Search the data below for the string "design" and copy all lines where it shows up.

- - - - -

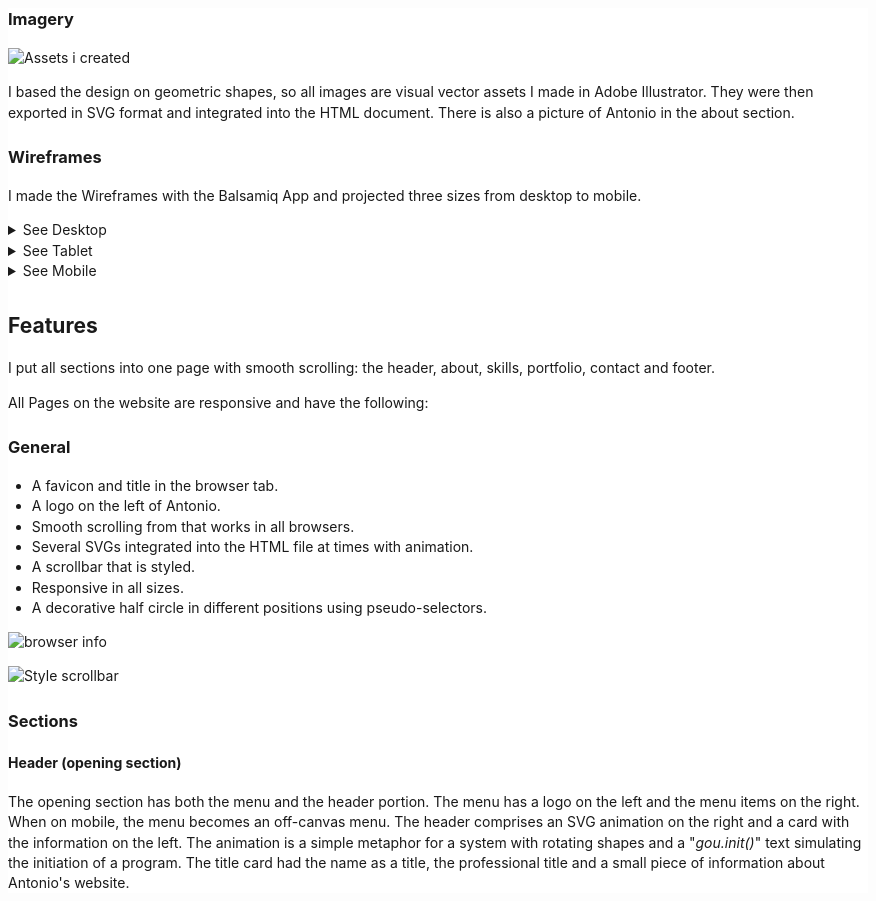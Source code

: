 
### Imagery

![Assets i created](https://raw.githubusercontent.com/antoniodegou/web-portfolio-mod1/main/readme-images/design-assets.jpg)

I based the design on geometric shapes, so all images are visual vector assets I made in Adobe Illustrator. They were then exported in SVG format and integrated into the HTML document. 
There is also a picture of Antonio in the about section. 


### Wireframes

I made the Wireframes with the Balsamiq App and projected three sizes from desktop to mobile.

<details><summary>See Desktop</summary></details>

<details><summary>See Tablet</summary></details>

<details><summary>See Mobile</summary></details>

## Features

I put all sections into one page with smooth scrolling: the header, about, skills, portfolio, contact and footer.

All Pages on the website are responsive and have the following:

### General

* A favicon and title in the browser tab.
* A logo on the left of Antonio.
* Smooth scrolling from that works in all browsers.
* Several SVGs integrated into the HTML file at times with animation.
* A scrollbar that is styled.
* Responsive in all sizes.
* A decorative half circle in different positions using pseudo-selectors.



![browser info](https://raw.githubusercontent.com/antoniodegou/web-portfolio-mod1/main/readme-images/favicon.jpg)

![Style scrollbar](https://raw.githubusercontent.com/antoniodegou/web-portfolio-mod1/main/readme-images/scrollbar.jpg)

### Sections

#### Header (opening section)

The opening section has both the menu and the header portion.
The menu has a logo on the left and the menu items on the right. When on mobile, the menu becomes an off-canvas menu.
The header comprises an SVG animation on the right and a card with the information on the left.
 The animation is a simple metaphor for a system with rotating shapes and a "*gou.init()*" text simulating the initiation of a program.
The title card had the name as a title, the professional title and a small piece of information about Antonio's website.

- - - - -

* **Exercise response**
![Assets i created](https://raw.githubusercontent.com/antoniodegou/web-portfolio-mod1/main/readme-images/design-assets.jpg)
I based the design on geometric shapes, so all images are visual vector assets I made in Adobe Illustrator. They were then exported in SVG format and integrated into the HTML document. 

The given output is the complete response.